Obesity may change the brain. In a study published in the Journal of Clinical Investigation, rodents were fed a typical, high-fat, American diet. In just one day inflammation was found in their hypothalamus - the part of the brain that helps regulate body weight and hunger. Within a week the animals' brains activated brain cells that repair and protect damaged neurons. Then researchers looked at brain scans of 34 humans and found obese people had more repair activity in the hypothalamus. Because researchers think this may explain why it's hard to keep weight off, this information should be "weightlisted".

Obese or overweight - if people eat too much, decreasing or increasing protein won't cause weight loss. A study published in the Journal of the American Medical Association put 25 normal-weight people - ages 18-35 - on a low-protein diet (5%), a normal diet (15%) or a high-protein diet (25%) for 12 weeks. For the last 8 weeks everyone ate 1,000 extra calories. Although the low-protein dieters gained only half as much weight, it was because they lost muscle. They actually stored a higher percentage of calories as fat. The high-protein dieters had the opposite results. That decreasing or increasing protein can cause weight loss is a big, "fat" lie.

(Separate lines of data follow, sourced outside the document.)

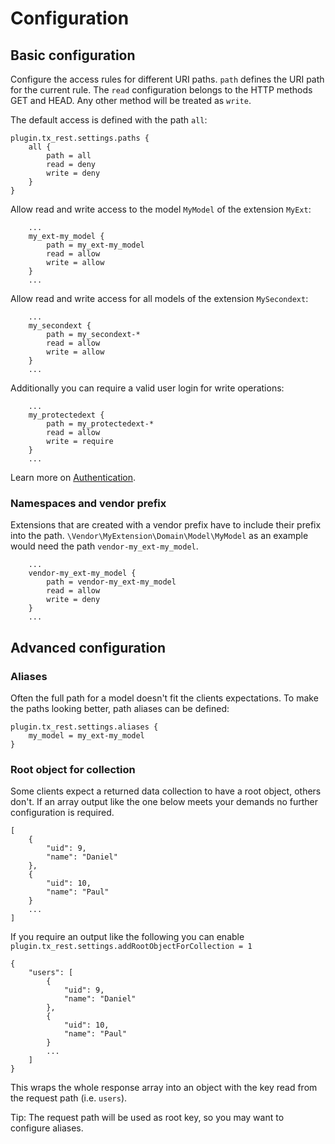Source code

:Configuration
=============

Basic configuration
-------------------

Configure the access rules for different URI paths. `path` defines the URI path for the current rule. The `read` configuration belongs to the HTTP methods GET and HEAD. Any other method will be treated as `write`.

The default access is defined with the path `all`:

    plugin.tx_rest.settings.paths {
        all {
            path = all
            read = deny
            write = deny
        }
    }

Allow read and write access to the model `MyModel` of the extension `MyExt`:

        ...
        my_ext-my_model {
            path = my_ext-my_model
            read = allow
            write = allow
        }
        ...

Allow read and write access for all models of the extension `MySecondext`:

        ...
        my_secondext {
            path = my_secondext-*
            read = allow
            write = allow
        }
        ...

Additionally you can require a valid user login for write operations:

        ...
        my_protectedext {
            path = my_protectedext-*
            read = allow
            write = require
        }
        ...

Learn more on [Authentication](/Configuration/Authentication/).

### Namespaces and vendor prefix

Extensions that are created with a vendor prefix have to include their prefix into the path. `\Vendor\MyExtension\Domain\Model\MyModel` as an example would need the path `vendor-my_ext-my_model`.

		...
		vendor-my_ext-my_model {
			path = vendor-my_ext-my_model
			read = allow
			write = deny
		}
		...


Advanced configuration
----------------------

### Aliases

Often the full path for a model doesn't fit the clients expectations. To make the paths looking better, path aliases can be defined:

    plugin.tx_rest.settings.aliases {
        my_model = my_ext-my_model
    }


### Root object for collection

Some clients expect a returned data collection to have a root object, others don't. If an array output like the one below meets your demands no further configuration is required.

    [
        {
            "uid": 9,
            "name": "Daniel"
        },
        {
            "uid": 10,
            "name": "Paul"
        }
        ...
    ]

If you require an output like the following you can enable `plugin.tx_rest.settings.addRootObjectForCollection = 1`

    {
        "users": [
            {
                "uid": 9,
                "name": "Daniel"
            },
            {
                "uid": 10,
                "name": "Paul"
            }
            ...
        ]
    }

This wraps the whole response array into an object with the key read from the request path (i.e. `users`).

Tip: The request path will be used as root key, so you may want to configure aliases.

Weight loss surgery does more than reduce risk of obesity and type 2 diabetes. It also reduces risk of heart attack and stroke. Another study published in JAMA included about 2,000 weight-loss surgery patients and a similar number of obese people. Most were in their 40's and 50's and all were followed for an average of 14 years. Weight-loss surgery was associated with 33% fewer heart attacks and stokes and 53% fewer deaths from both. About 200,000 weight-reduction surgeries are performed yearly in the U.S. That's a lot of heart attack and stroke reduction too.